---
title: Access External REST Services
description: The external REST service lets you access remote REST services at the openidm/external/rest context path or by specifying the external/rest resource in your scripts. Note that this service is not intended as a full connector to synchronize or reconcile identity data, but as a way to make dynamic HTTP calls as part of the IDM logic.
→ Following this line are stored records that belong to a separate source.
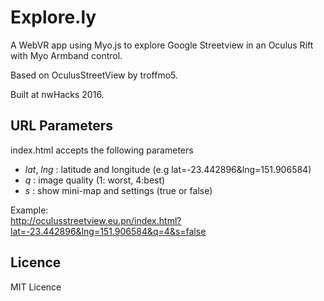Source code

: # Explore.ly
A WebVR app using Myo.js to explore Google Streetview in an Oculus Rift with Myo Armband control.

Based on OculusStreetView by troffmo5.

Built at nwHacks 2016.

URL Parameters
-------------
index.html accepts the following parameters

- *lat*, *lng* : latitude and longitude (e.g lat=-23.442896&lng=151.906584)
- *q* : image quality (1: worst, 4:best)
- *s* : show mini-map and settings (true or false)

Example:  
http://oculusstreetview.eu.pn/index.html?lat=-23.442896&lng=151.906584&q=4&s=false

Licence
-------------
MIT Licence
For more declarative and encapsulated interaction with remote REST services, and for synchronization or reconciliation operations, use the scripted REST implementation of the Groovy connector.
component: pingidm
version: 8.1
page_id: pingidm:external-services-guide:external-rest
canonical_url: https://docs.pingidentity.com/pingidm/8.1/external-services-guide/external-rest.html
keywords: ["Configuration", "Rest", "REST API", "JSON"]
section_ids:
  configuring-external-rest: Configure the External REST Service
  external.rest.properties: External REST configuration properties
  invocation-parameters: Invocation Parameters
  non-json-responses: Support for Non-JSON Responses
---

# Access External REST Services

The external REST service lets you access remote REST services at the `openidm/external/rest` context path or by specifying the `external/rest` resource in your scripts. Note that this service is not intended as a full connector to synchronize or reconcile identity data, but as a way to make dynamic HTTP calls as part of the IDM logic. For more declarative and encapsulated interaction with remote REST services, and for synchronization or reconciliation operations, use the scripted REST implementation of the [Groovy connector](https://docs.pingidentity.com/openicf/connector-reference/groovy.html).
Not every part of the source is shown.